Source texts of formatted documents
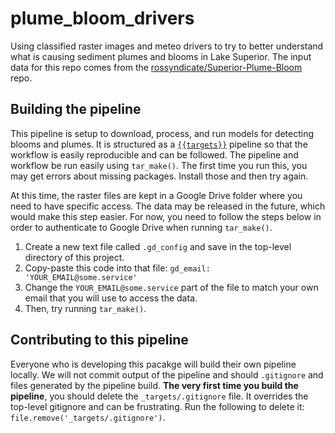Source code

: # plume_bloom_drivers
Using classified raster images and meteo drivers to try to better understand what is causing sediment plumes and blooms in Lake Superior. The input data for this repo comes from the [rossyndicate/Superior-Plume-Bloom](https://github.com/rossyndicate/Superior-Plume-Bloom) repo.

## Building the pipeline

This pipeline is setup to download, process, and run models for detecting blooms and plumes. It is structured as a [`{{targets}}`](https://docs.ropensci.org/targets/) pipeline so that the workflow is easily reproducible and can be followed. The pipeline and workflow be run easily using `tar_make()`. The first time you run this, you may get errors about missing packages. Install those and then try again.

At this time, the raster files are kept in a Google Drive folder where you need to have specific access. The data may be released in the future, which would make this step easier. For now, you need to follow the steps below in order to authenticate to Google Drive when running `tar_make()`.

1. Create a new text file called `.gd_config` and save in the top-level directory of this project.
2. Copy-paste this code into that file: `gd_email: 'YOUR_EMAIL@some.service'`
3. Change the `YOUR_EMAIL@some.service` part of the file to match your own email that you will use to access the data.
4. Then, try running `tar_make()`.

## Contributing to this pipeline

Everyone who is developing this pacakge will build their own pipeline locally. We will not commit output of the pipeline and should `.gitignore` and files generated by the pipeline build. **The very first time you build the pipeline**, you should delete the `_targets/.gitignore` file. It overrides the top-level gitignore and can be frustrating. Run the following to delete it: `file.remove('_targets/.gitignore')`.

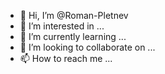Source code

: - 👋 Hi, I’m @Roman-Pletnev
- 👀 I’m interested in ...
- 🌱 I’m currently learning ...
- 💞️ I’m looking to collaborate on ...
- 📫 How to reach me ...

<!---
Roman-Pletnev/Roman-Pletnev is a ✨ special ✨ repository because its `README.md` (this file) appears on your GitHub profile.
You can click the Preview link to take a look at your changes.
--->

(REQUIRED WORK):
Restate the data word for word while omitting each picture.

(REPLY TO THE TASK):
Source code

: # plume_bloom_drivers
Using classified raster images and meteo drivers to try to better understand what is causing sediment plumes and blooms in Lake Superior. The input data for this repo comes from the [rossyndicate/Superior-Plume-Bloom](https://github.com/rossyndicate/Superior-Plume-Bloom) repo.

## Building the pipeline

This pipeline is setup to download, process, and run models for detecting blooms and plumes. It is structured as a [`{{targets}}`](https://docs.ropensci.org/targets/) pipeline so that the workflow is easily reproducible and can be followed. The pipeline and workflow be run easily using `tar_make()`. The first time you run this, you may get errors about missing packages. Install those and then try again.

At this time, the raster files are kept in a Google Drive folder where you need to have specific access. The data may be released in the future, which would make this step easier. For now, you need to follow the steps below in order to authenticate to Google Drive when running `tar_make()`.

1. Create a new text file called `.gd_config` and save in the top-level directory of this project.
2. Copy-paste this code into that file: `gd_email: 'YOUR_EMAIL@some.service'`
3. Change the `YOUR_EMAIL@some.service` part of the file to match your own email that you will use to access the data.
4. Then, try running `tar_make()`.

## Contributing to this pipeline

Everyone who is developing this pacakge will build their own pipeline locally. We will not commit output of the pipeline and should `.gitignore` and files generated by the pipeline build. **The very first time you build the pipeline**, you should delete the `_targets/.gitignore` file. It overrides the top-level gitignore and can be frustrating. Run the following to delete it: `file.remove('_targets/.gitignore')`.

Source code

: - 👋 Hi, I’m @Roman-Pletnev
- 👀 I’m interested in ...
- 🌱 I’m currently learning ...
- 💞️ I’m looking to collaborate on ...
- 📫 How to reach me ...

<!---
Roman-Pletnev/Roman-Pletnev is a ✨ special ✨ repository because its `README.md` (this file) appears on your GitHub profile.
You can click the Preview link to take a look at your changes.
--->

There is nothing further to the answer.